● TASK OBJECTIVE
Please repeat the records below exactly, but only from the line that contains "## أقسام تطبيق" onward, ending with the last line.
—————
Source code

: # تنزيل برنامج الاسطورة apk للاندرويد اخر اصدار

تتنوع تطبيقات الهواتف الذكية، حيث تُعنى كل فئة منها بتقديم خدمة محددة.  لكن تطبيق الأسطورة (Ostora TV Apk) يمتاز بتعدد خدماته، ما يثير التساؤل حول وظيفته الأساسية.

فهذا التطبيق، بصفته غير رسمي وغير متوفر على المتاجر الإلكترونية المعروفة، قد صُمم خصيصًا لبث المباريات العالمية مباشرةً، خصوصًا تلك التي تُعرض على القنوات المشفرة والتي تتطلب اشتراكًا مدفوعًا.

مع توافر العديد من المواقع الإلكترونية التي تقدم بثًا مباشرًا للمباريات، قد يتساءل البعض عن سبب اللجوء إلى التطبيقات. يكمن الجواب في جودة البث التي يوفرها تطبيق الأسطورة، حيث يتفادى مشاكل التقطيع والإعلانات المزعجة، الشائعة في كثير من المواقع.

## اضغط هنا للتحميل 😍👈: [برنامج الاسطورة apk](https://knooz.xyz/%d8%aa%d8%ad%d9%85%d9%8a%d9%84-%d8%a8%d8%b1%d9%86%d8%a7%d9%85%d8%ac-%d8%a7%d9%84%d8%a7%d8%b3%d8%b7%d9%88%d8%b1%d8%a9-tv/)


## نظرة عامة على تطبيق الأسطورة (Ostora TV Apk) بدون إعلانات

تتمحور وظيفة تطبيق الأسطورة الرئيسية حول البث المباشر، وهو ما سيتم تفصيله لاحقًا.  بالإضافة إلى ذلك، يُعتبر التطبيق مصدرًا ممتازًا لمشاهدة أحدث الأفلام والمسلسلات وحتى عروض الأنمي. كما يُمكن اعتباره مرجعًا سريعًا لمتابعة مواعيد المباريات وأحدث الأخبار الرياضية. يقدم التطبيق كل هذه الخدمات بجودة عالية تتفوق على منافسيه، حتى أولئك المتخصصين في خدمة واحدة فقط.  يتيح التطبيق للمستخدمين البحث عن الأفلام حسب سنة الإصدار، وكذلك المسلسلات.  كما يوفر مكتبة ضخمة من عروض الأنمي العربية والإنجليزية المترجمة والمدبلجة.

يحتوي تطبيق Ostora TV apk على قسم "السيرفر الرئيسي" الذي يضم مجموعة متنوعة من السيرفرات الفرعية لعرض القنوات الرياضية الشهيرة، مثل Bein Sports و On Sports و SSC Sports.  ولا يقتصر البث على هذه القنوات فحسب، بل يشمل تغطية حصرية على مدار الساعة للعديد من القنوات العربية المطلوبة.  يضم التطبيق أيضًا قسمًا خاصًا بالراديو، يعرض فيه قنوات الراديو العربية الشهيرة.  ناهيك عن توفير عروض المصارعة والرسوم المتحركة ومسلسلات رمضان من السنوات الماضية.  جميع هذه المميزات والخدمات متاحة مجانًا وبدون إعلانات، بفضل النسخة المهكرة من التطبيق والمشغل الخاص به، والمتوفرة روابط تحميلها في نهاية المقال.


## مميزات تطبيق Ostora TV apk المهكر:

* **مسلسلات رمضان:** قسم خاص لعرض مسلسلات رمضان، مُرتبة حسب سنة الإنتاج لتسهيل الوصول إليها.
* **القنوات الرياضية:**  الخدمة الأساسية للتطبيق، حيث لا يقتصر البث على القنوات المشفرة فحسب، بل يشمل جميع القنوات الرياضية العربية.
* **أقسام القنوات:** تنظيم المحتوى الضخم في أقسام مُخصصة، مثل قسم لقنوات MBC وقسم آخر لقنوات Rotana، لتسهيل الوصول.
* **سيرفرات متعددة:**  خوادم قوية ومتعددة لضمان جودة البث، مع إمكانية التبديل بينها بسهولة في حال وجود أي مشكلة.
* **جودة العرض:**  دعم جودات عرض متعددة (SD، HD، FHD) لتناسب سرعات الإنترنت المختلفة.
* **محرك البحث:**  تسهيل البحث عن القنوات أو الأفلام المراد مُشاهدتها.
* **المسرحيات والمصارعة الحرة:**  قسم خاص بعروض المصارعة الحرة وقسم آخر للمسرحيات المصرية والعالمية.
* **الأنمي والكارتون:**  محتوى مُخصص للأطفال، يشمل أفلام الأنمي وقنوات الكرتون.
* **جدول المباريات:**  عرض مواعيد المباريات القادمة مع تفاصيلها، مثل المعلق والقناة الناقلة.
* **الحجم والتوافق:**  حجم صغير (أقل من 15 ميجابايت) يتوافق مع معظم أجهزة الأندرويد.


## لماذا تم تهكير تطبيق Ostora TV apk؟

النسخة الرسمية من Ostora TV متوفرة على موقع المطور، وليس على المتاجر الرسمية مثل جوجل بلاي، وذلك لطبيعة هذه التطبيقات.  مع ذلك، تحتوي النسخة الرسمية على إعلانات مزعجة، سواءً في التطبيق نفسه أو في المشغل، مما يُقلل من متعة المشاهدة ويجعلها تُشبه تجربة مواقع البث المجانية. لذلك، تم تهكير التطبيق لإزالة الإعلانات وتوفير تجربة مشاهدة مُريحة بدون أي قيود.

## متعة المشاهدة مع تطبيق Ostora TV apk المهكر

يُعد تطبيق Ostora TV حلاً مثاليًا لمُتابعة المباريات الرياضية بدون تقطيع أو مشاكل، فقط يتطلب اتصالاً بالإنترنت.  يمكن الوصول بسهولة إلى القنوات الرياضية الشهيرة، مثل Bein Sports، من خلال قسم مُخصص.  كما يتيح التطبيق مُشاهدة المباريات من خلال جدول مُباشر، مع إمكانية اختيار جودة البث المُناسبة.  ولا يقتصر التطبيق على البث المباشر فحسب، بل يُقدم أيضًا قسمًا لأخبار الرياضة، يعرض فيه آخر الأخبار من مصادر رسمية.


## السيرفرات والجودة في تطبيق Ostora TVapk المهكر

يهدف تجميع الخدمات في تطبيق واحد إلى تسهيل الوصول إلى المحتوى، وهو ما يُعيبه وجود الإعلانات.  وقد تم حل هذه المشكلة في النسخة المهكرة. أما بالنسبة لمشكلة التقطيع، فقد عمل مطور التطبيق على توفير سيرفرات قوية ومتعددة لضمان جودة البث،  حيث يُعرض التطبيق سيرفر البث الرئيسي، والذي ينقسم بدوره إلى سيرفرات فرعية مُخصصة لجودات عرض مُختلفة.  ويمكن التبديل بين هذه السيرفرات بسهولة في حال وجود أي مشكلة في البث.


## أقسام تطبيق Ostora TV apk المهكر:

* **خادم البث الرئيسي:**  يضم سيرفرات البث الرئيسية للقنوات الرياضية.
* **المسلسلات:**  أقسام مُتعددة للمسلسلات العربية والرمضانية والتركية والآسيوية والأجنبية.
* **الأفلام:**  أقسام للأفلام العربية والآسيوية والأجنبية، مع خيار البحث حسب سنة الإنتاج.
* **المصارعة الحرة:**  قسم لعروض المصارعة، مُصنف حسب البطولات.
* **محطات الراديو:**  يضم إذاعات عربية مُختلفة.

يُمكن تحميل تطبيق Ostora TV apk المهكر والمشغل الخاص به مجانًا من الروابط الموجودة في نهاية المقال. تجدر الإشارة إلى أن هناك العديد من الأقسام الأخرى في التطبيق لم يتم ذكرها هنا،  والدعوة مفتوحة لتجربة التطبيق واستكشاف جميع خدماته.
—————
● RESPONSE
## أقسام تطبيق Ostora TV apk المهكر:

* **خادم البث الرئيسي:**  يضم سيرفرات البث الرئيسية للقنوات الرياضية.
* **المسلسلات:**  أقسام مُتعددة للمسلسلات العربية والرمضانية والتركية والآسيوية والأجنبية.
* **الأفلام:**  أقسام للأفلام العربية والآسيوية والأجنبية، مع خيار البحث حسب سنة الإنتاج.
* **المصارعة الحرة:**  قسم لعروض المصارعة، مُصنف حسب البطولات.
* **محطات الراديو:**  يضم إذاعات عربية مُختلفة.

يُمكن تحميل تطبيق Ostora TV apk المهكر والمشغل الخاص به مجانًا من الروابط الموجودة في نهاية المقال. تجدر الإشارة إلى أن هناك العديد من الأقسام الأخرى في التطبيق لم يتم ذكرها هنا،  والدعوة مفتوحة لتجربة التطبيق واستكشاف جميع خدماته.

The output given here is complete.